A state property insurance grading firm will be downgrading four or more insurance companies from their current exceptional rating by Friday.
That’s according to Joseph Petrelli, president of Demotech Inc., which reviews and rates 46 insurers that write approximately 66% of Florida’s homeowners’ insurance premium.
“This week, we will begin to issue statements on many of the 46 Florida-focused carriers,” according to a news release. “The majority of the carriers will likely be affirmed. However, to avoid downgrades, some carriers may abandon the necessary refinements to their business models and sell their entities or be acquired. Others will be downgraded.”
Claims from Hurricane Michael and Hurricane Irma have drained some state insurers’ cash pools, forcing them to take on debt to stay afloat.
The highest Financial Stability Ratings (FSR) scores are A” for or A’ for unsurpassed. Exceptional ratings earn an A while Substantial S ratings follow ahead of Moderate M.
“Despite the potential for long-term favorable results from 2019’s legislation, the cumulative impact of the economics of the marketplace over the past several years has made it difficult for each of the carriers that Demotech reviews to sustain an FSR of A, Exceptional, in the near term,” according to the release.
The release notes that investment capital appears to be exiting the Sunshine State, not entering it. And debt and high interest rates have become burdensome for some companies given their current operating losses.
“A number of carriers are unable to pursue their business model, cannot or will not attract capital, cannot or will not add debt, or have been unable or unwilling to find a suitor,” according to the release. “These carriers may ask the State of Florida to permit them to voluntarily runoff outstanding claims. Policies with an unexpired term may or may not be sold to a third party. These carriers will be downgraded.”
Demotech has notified the at-risk insurers. The ratings firm is giving the insurers an opportunity to discuss the downgrade with employees before making the ratings public.

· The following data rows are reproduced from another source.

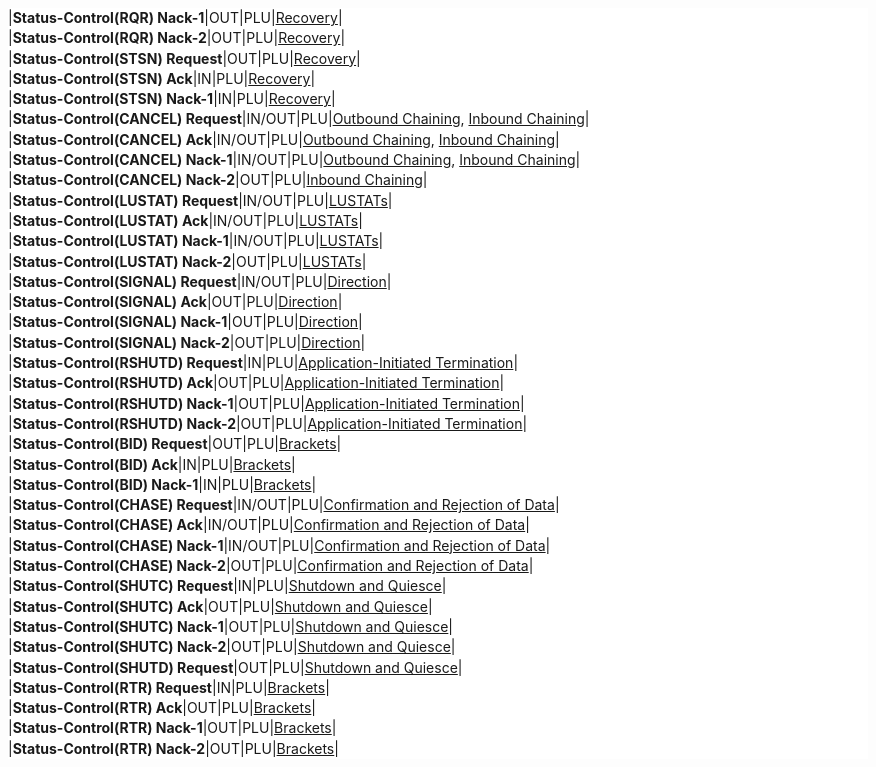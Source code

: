 |**Status-Control(RQR) Nack-1**|OUT|PLU|[Recovery](../HIS2010/recovery2.md)|  
|**Status-Control(RQR) Nack-2**|OUT|PLU|[Recovery](../HIS2010/recovery2.md)|  
|**Status-Control(STSN) Request**|OUT|PLU|[Recovery](../HIS2010/recovery2.md)|  
|**Status-Control(STSN) Ack**|IN|PLU|[Recovery](../HIS2010/recovery2.md)|  
|**Status-Control(STSN) Nack-1**|IN|PLU|[Recovery](../HIS2010/recovery2.md)|  
|**Status-Control(CANCEL) Request**|IN/OUT|PLU|[Outbound Chaining](../HIS2010/outbound-chaining1.md), [Inbound Chaining](../HIS2010/inbound-chaining2.md)|  
|**Status-Control(CANCEL) Ack**|IN/OUT|PLU|[Outbound Chaining](../HIS2010/outbound-chaining1.md), [Inbound Chaining](../HIS2010/inbound-chaining2.md)|  
|**Status-Control(CANCEL) Nack-1**|IN/OUT|PLU|[Outbound Chaining](../HIS2010/outbound-chaining1.md), [Inbound Chaining](../HIS2010/inbound-chaining2.md)|  
|**Status-Control(CANCEL) Nack-2**|OUT|PLU|[Inbound Chaining](../HIS2010/inbound-chaining2.md)|  
|**Status-Control(LUSTAT) Request**|IN/OUT|PLU|[LUSTATs](../HIS2010/lustats]2.md)|  
|**Status-Control(LUSTAT) Ack**|IN/OUT|PLU|[LUSTATs](../HIS2010/lustats]2.md)|  
|**Status-Control(LUSTAT) Nack-1**|IN/OUT|PLU|[LUSTATs](../HIS2010/lustats]2.md)|  
|**Status-Control(LUSTAT) Nack-2**|OUT|PLU|[LUSTATs](../HIS2010/lustats]2.md)|  
|**Status-Control(SIGNAL) Request**|IN/OUT|PLU|[Direction](../HIS2010/direction2.md)|  
|**Status-Control(SIGNAL) Ack**|OUT|PLU|[Direction](../HIS2010/direction2.md)|  
|**Status-Control(SIGNAL) Nack-1**|OUT|PLU|[Direction](../HIS2010/direction2.md)|  
|**Status-Control(SIGNAL) Nack-2**|OUT|PLU|[Direction](../HIS2010/direction2.md)|  
|**Status-Control(RSHUTD) Request**|IN|PLU|[Application-Initiated Termination](../HIS2010/application-initiated-termination2.md)|  
|**Status-Control(RSHUTD) Ack**|OUT|PLU|[Application-Initiated Termination](../HIS2010/application-initiated-termination2.md)|  
|**Status-Control(RSHUTD) Nack-1**|OUT|PLU|[Application-Initiated Termination](../HIS2010/application-initiated-termination2.md)|  
|**Status-Control(RSHUTD) Nack-2**|OUT|PLU|[Application-Initiated Termination](../HIS2010/application-initiated-termination2.md)|  
|**Status-Control(BID) Request**|OUT|PLU|[Brackets](../HIS2010/brackets2.md)|  
|**Status-Control(BID) Ack**|IN|PLU|[Brackets](../HIS2010/brackets2.md)|  
|**Status-Control(BID) Nack-1**|IN|PLU|[Brackets](../HIS2010/brackets2.md)|  
|**Status-Control(CHASE) Request**|IN/OUT|PLU|[Confirmation and Rejection of Data](../HIS2010/confirmation-and-rejection-of-data]2.md)|  
|**Status-Control(CHASE) Ack**|IN/OUT|PLU|[Confirmation and Rejection of Data](../HIS2010/confirmation-and-rejection-of-data]2.md)|  
|**Status-Control(CHASE) Nack-1**|IN/OUT|PLU|[Confirmation and Rejection of Data](../HIS2010/confirmation-and-rejection-of-data]2.md)|  
|**Status-Control(CHASE) Nack-2**|OUT|PLU|[Confirmation and Rejection of Data](../HIS2010/confirmation-and-rejection-of-data]2.md)|  
|**Status-Control(SHUTC) Request**|IN|PLU|[Shutdown and Quiesce](../HIS2010/shutdown-and-quiesce2.md)|  
|**Status-Control(SHUTC) Ack**|OUT|PLU|[Shutdown and Quiesce](../HIS2010/shutdown-and-quiesce2.md)|  
|**Status-Control(SHUTC) Nack-1**|OUT|PLU|[Shutdown and Quiesce](../HIS2010/shutdown-and-quiesce2.md)|  
|**Status-Control(SHUTC) Nack-2**|OUT|PLU|[Shutdown and Quiesce](../HIS2010/shutdown-and-quiesce2.md)|  
|**Status-Control(SHUTD) Request**|OUT|PLU|[Shutdown and Quiesce](../HIS2010/shutdown-and-quiesce2.md)|  
|**Status-Control(RTR) Request**|IN|PLU|[Brackets](../HIS2010/brackets2.md)|  
|**Status-Control(RTR) Ack**|OUT|PLU|[Brackets](../HIS2010/brackets2.md)|  
|**Status-Control(RTR) Nack-1**|OUT|PLU|[Brackets](../HIS2010/brackets2.md)|  
|**Status-Control(RTR) Nack-2**|OUT|PLU|[Brackets](../HIS2010/brackets2.md)|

“For the overwhelming majority of customers, I don’t think they will see an impact,” Petrelli said. “The transition will be seamless for the overwhelming majority.”
The American Property Casualty Insurance Association’s (APCIA) vice president of state government relations, Logan McFaddin, responded Monday to the announcement. She blamed recent hurricanes and a crumbling legal environment.
“Even when an insurance company does everything possible to settle a claim efficiently, fairly, and in accordance with a policyholder’s contract, some plaintiffs’ attorneys are using questionable legal tactics to deliberately prevent a claim from being settled in order to file a lawsuit in the hopes of winning skyrocketing settlements.”
The announcement comes on the eve of the 2020 Session, which begins Tuesday.
“The Florida Legislature needs to implement meaningful reforms during the 2020 Legislative Session that reduce lawsuit abuse and restore fairness to Florida’s legal system. APCIA looks forward to working with lawmakers during the upcoming session to address these critical issues,” he concluded.